- **TASK DETAILS**: Pick up at the line with "computational cost manageable.". Write it out exactly, along with each later line through the end of the data, and nothing more.

- **AVAILABLE DATA**:
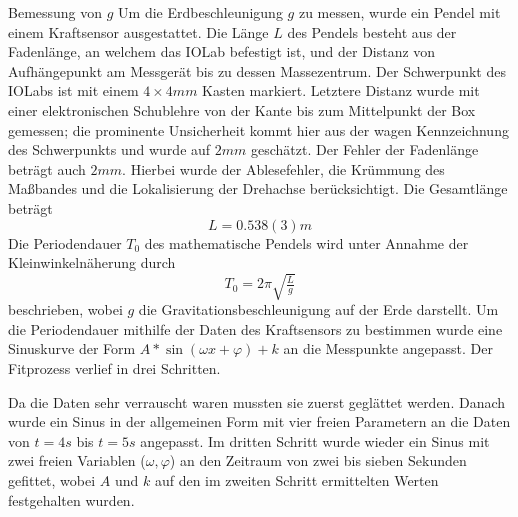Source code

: \documentclass{alex_gp}
\begin{document}
\begin{mybox}{Bemessung von \( g \)}
	Um die Erdbeschleunigung \( g \) zu messen, wurde ein Pendel mit einem Kraftsensor ausgestattet. Die Länge \( L \) des Pendels besteht aus der Fadenlänge, an welchem das IOLab befestigt ist, und der Distanz von Aufhängepunkt am Messgerät bis zu dessen Massezentrum. Der Schwerpunkt des IOLabs ist mit einem \( 4\times 4 \unit{mm} \) Kasten markiert. Letztere Distanz wurde mit einer elektronischen Schublehre von der Kante bis zum Mittelpunkt der Box gemessen; die prominente Unsicherheit kommt hier aus der wagen Kennzeichnung des Schwerpunkts und wurde auf \( 2 \unit{mm} \) geschätzt. Der Fehler der Fadenlänge beträgt auch \( 2 \unit{mm} \). Hierbei wurde der Ablesefehler, die Krümmung des Maßbandes und die Lokalisierung der Drehachse berücksichtigt. Die Gesamtlänge beträgt 
	\begin{equation}
		L = 0.538(3) \unit{m}
	\end{equation}
	Die Periodendauer \( T_0 \) des mathematische Pendels wird unter Annahme der Kleinwinkelnäherung durch 
	\begin{equation}\label{eqn:T0}
		T_0 = 2\pi\sqrt{\tfrac{L}{g}}
	\end{equation}
	beschrieben, wobei \( g \) die Gravitationsbeschleunigung auf der Erde darstellt. Um die Periodendauer mithilfe der Daten des Kraftsensors zu bestimmen wurde eine Sinuskurve der Form \( A * \sin(\omega x + \varphi) + k \) an die Messpunkte angepasst. Der Fitprozess verlief in drei Schritten.
	
	Da die Daten sehr verrauscht waren mussten sie zuerst geglättet werden. Danach wurde ein Sinus in der allgemeinen Form mit vier freien Parametern an die Daten von \( t = 4 \unit{s} \) bis \( t = 5 \unit{s} \) angepasst. Im dritten Schritt wurde wieder ein Sinus mit zwei freien Variablen (\( \omega, \varphi \)) an den Zeitraum von zwei bis sieben Sekunden gefittet, wobei \( A \) und \( k \) auf den im zweiten Schritt ermittelten Werten festgehalten wurden. 
	

\end{mybox}
\end{document}
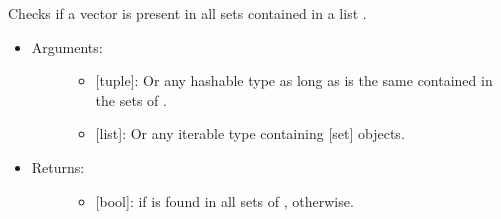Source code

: \documentclass[letterpaper,10pt,english]{sphinxmanual}
\begin{document}

\begin{fulllineitems}
\label{\detokenize{sets:data_tools.sets.in_all}}
Checks if a vector  is present in all sets contained in a list
.
\begin{itemize}
\item {} \begin{description}
\item[{Arguments:}] \leavevmode\begin{itemize}
\item {} 
 {[}tuple{]}: Or any hashable type as long as is the same
contained in the sets of .

\item {} 
 {[}list{]}: Or any iterable type containing {[}set{]} objects.

\end{itemize}

\end{description}

\item {} \begin{description}
\item[{Returns:}] \leavevmode\begin{itemize}
\item {} 
{[}bool{]}:  if  is found in all sets of , 
otherwise.

\end{itemize}

\end{description}


\end{itemize}
\end{fulllineitems}
\end{document}
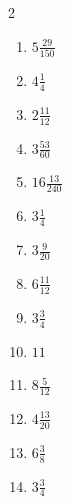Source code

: \documentclass[12pt]{article}
\begin{document}
\begin{multicols}{2}
\begin{enumerate}
\item $ 5 \frac{29}{150} $
\item $ 4 \frac{1}{4} $
\item $ 2 \frac{11}{12} $
\item $ 3 \frac{53}{60} $
\item $ 16 \frac{13}{240} $
\item $ 3 \frac{1}{4} $
\item $ 3 \frac{9}{20} $
\item $ 6 \frac{11}{12} $
\item $ 3 \frac{3}{4} $
\item $ 11 $
\item $ 8 \frac{5}{12} $
\item $ 4 \frac{13}{20} $
\item $ 6 \frac{3}{8} $
\item $ 3 \frac{3}{4} $
\end{enumerate}\end{multicols}\newpage
\end{document}
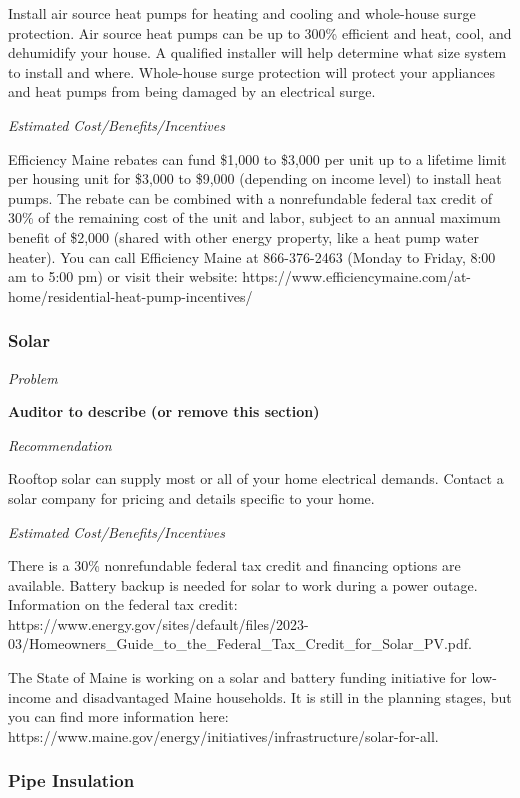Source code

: \documentclass[
  letterpaper,
  DIV=11,
  numbers=noendperiod]{scrartcl}
\begin{document}
Install air source heat pumps for heating and cooling and whole-house
surge protection. Air source heat pumps can be up to 300\% efficient and
heat, cool, and dehumidify your house. A qualified installer will help
determine what size system to install and where. Whole-house surge
protection will protect your appliances and heat pumps from being
damaged by an electrical surge.

\emph{Estimated Cost/Benefits/Incentives}

Efficiency Maine rebates can fund \$1,000 to \$3,000 per unit up to a
lifetime limit per housing unit for \$3,000 to \$9,000 (depending on
income level) to install heat pumps. The rebate can be combined with a
nonrefundable federal tax credit of 30\% of the remaining cost of the
unit and labor, subject to an annual maximum benefit of \$2,000 (shared
with other energy property, like a heat pump water heater). You can call
Efficiency Maine at 866-376-2463 (Monday to Friday, 8:00 am to 5:00 pm)
or visit their website:
https://www.efficiencymaine.com/at-home/residential-heat-pump-incentives/

\subsubsection{Solar}\label{solar}

\emph{Problem}

\textbf{Auditor to describe (or remove this section)}

\emph{Recommendation}

Rooftop solar can supply most or all of your home electrical demands.
Contact a solar company for pricing and details specific to your home.

\emph{Estimated Cost/Benefits/Incentives}

There is a 30\% nonrefundable federal tax credit and financing options
are available. Battery backup is needed for solar to work during a power
outage. Information on the federal tax credit:
https://www.energy.gov/sites/default/files/2023-03/Homeowners\_Guide\_to\_the\_Federal\_Tax\_Credit\_for\_Solar\_PV.pdf.

The State of Maine is working on a solar and battery funding initiative
for low-income and disadvantaged Maine households. It is still in the
planning stages, but you can find more information here:
https://www.maine.gov/energy/initiatives/infrastructure/solar-for-all.

\subsubsection{Pipe Insulation}\label{pipe-insulation}
\end{document}

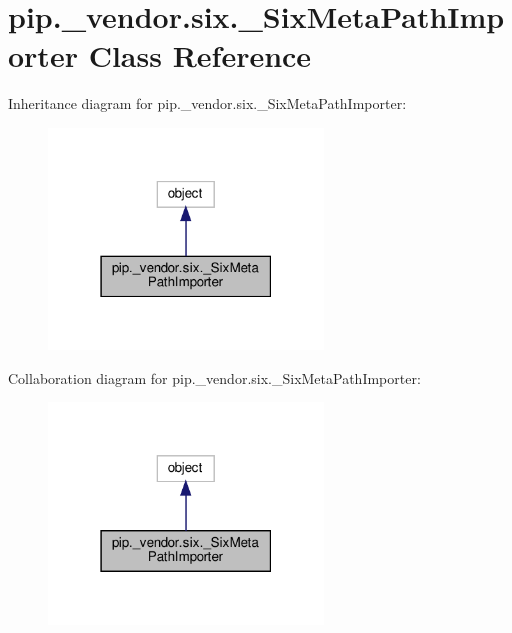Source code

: \hypertarget{classpip_1_1__vendor_1_1six_1_1__SixMetaPathImporter}{}\section{pip.\+\_\+vendor.\+six.\+\_\+\+Six\+Meta\+Path\+Importer Class Reference}
\label{classpip_1_1__vendor_1_1six_1_1__SixMetaPathImporter}


Inheritance diagram for pip.\+\_\+vendor.\+six.\+\_\+\+Six\+Meta\+Path\+Importer\+:
\nopagebreak
\begin{figure}[H]
\begin{center}
\leavevmode
\includegraphics[width=207pt]{classpip_1_1__vendor_1_1six_1_1__SixMetaPathImporter__inherit__graph}
\end{center}
\end{figure}


Collaboration diagram for pip.\+\_\+vendor.\+six.\+\_\+\+Six\+Meta\+Path\+Importer\+:
\nopagebreak
\begin{figure}[H]
\begin{center}
\leavevmode
\includegraphics[width=207pt]{classpip_1_1__vendor_1_1six_1_1__SixMetaPathImporter__coll__graph}
\end{center}
\end{figure}
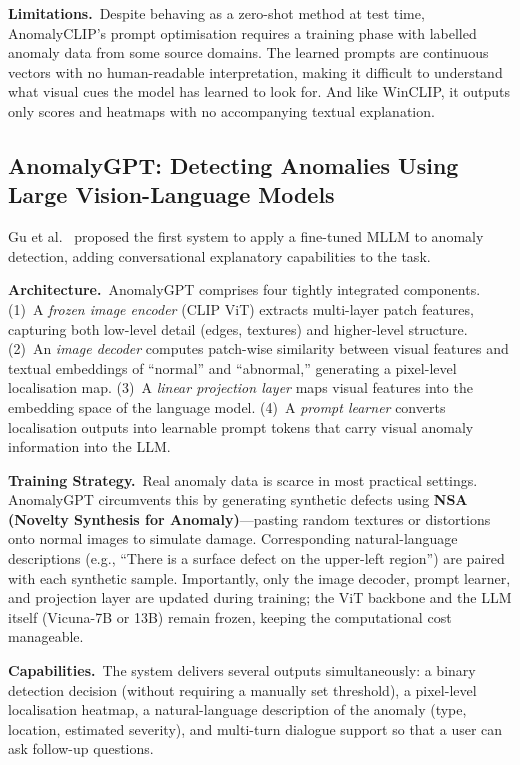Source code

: \documentclass[conference]{IEEEtran}
\begin{document}
\textbf{Limitations.}\ Despite behaving as a zero-shot method at test time, AnomalyCLIP's prompt optimisation requires a training phase with labelled anomaly data from some source domains. The learned prompts are continuous vectors with no human-readable interpretation, making it difficult to understand what visual cues the model has learned to look for. And like WinCLIP, it outputs only scores and heatmaps with no accompanying textual explanation.

\subsection{AnomalyGPT: Detecting Anomalies Using Large Vision-Language Models}

Gu et al.~\cite{gu2024anomalygpt} proposed the first system to apply a fine-tuned MLLM to anomaly detection, adding conversational explanatory capabilities to the task.

\textbf{Architecture.}\ AnomalyGPT comprises four tightly integrated components. (1)~A \textit{frozen image encoder} (CLIP ViT) extracts multi-layer patch features, capturing both low-level detail (edges, textures) and higher-level structure. (2)~An \textit{image decoder} computes patch-wise similarity between visual features and textual embeddings of ``normal'' and ``abnormal,'' generating a pixel-level localisation map. (3)~A \textit{linear projection layer} maps visual features into the embedding space of the language model. (4)~A \textit{prompt learner} converts localisation outputs into learnable prompt tokens that carry visual anomaly information into the LLM.

\textbf{Training Strategy.}\ Real anomaly data is scarce in most practical settings. AnomalyGPT circumvents this by generating synthetic defects using \textbf{NSA (Novelty Synthesis for Anomaly)}---pasting random textures or distortions onto normal images to simulate damage. Corresponding natural-language descriptions (e.g., ``There is a surface defect on the upper-left region'') are paired with each synthetic sample. Importantly, only the image decoder, prompt learner, and projection layer are updated during training; the ViT backbone and the LLM itself (Vicuna-7B or 13B) remain frozen, keeping the computational cost manageable.

\textbf{Capabilities.}\ The system delivers several outputs simultaneously: a binary detection decision (without requiring a manually set threshold), a pixel-level localisation heatmap, a natural-language description of the anomaly (type, location, estimated severity), and multi-turn dialogue support so that a user can ask follow-up questions.
\end{document}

- **RESULT OF THE TASK**:
\textbf{Training Strategy.}\ Real anomaly data is scarce in most practical settings. AnomalyGPT circumvents this by generating synthetic defects using \textbf{NSA (Novelty Synthesis for Anomaly)}---pasting random textures or distortions onto normal images to simulate damage. Corresponding natural-language descriptions (e.g., ``There is a surface defect on the upper-left region'') are paired with each synthetic sample. Importantly, only the image decoder, prompt learner, and projection layer are updated during training; the ViT backbone and the LLM itself (Vicuna-7B or 13B) remain frozen, keeping the computational cost manageable.

\textbf{Capabilities.}\ The system delivers several outputs simultaneously: a binary detection decision (without requiring a manually set threshold), a pixel-level localisation heatmap, a natural-language description of the anomaly (type, location, estimated severity), and multi-turn dialogue support so that a user can ask follow-up questions.
\end{document}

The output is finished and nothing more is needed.